- WORK INSTRUCTIONS
Pull every line with "updateMeasurementBaseTime" from the data.

═════ PROVIDED RECORDS

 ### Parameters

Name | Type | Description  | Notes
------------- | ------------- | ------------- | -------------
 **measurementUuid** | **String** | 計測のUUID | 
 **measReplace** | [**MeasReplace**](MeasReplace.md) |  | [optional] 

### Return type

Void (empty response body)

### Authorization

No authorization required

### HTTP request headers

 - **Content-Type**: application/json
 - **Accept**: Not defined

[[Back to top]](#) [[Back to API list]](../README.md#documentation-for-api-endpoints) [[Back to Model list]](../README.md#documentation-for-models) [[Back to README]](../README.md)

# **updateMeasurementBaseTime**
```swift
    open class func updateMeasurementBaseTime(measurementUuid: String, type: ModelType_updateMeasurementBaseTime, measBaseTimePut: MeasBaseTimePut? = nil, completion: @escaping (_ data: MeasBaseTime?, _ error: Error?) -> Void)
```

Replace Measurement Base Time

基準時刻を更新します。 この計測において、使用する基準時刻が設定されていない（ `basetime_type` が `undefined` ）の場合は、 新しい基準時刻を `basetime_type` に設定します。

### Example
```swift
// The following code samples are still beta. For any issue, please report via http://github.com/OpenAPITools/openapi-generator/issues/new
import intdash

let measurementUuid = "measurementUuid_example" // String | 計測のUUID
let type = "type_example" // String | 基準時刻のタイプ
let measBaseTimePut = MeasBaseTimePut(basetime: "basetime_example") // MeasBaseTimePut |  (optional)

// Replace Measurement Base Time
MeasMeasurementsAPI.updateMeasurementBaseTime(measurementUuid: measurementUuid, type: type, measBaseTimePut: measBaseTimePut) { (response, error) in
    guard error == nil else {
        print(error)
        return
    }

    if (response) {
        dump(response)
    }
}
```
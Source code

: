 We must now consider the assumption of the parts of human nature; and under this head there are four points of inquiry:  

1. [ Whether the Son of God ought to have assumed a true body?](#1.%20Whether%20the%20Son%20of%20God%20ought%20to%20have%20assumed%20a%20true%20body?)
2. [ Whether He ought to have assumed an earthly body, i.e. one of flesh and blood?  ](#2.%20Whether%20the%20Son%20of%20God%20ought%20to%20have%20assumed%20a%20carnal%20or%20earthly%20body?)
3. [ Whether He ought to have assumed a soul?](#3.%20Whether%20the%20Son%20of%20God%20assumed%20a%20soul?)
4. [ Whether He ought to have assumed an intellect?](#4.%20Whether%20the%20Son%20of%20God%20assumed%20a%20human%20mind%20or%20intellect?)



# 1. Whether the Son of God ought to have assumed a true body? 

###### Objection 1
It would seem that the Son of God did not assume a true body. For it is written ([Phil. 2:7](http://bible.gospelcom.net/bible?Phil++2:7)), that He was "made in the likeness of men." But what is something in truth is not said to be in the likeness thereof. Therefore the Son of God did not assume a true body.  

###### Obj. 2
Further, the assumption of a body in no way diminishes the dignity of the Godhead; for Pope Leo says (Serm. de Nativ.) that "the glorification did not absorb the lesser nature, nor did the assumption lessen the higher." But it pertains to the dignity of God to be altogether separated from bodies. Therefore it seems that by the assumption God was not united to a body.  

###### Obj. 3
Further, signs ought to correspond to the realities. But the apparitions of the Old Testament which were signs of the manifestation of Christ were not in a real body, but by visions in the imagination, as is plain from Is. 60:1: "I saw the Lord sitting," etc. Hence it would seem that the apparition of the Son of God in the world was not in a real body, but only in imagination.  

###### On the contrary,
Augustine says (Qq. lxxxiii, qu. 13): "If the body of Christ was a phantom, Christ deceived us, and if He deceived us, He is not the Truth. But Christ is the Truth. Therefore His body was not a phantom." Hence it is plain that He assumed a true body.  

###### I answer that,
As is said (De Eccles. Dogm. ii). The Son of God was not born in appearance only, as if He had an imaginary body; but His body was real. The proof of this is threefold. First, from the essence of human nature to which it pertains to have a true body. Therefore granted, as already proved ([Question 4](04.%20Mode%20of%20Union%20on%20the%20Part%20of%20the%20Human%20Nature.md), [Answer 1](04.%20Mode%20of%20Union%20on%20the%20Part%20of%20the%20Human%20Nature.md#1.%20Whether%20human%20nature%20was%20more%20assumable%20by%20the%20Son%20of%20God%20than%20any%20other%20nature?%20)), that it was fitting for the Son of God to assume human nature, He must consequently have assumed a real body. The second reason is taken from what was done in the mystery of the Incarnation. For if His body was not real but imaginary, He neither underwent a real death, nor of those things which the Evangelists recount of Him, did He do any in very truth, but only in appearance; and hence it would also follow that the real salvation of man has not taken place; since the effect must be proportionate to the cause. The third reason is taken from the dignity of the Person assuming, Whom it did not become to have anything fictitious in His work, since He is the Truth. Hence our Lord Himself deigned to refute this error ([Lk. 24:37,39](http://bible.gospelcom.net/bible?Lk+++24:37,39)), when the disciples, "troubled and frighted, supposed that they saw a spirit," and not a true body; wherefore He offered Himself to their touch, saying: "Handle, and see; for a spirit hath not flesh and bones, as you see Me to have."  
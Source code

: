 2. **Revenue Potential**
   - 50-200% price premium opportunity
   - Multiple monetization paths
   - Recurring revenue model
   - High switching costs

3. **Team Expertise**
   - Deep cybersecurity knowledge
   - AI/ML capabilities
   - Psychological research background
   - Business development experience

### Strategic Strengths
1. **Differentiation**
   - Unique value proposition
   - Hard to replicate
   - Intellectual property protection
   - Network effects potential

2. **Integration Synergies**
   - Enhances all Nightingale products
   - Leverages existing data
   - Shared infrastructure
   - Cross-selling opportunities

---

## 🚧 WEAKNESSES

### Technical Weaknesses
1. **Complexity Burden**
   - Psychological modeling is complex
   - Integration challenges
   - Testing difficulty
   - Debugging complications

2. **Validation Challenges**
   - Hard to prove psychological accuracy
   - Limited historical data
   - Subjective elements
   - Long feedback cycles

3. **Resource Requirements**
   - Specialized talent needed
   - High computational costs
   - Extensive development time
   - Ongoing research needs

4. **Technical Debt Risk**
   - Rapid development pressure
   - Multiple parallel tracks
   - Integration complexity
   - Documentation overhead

══════════

- RESULT
# **updateMeasurementBaseTime**
    open class func updateMeasurementBaseTime(measurementUuid: String, type: ModelType_updateMeasurementBaseTime, measBaseTimePut: MeasBaseTimePut? = nil, completion: @escaping (_ data: MeasBaseTime?, _ error: Error?) -> Void)
MeasMeasurementsAPI.updateMeasurementBaseTime(measurementUuid: measurementUuid, type: type, measBaseTimePut: measBaseTimePut) { (response, error) in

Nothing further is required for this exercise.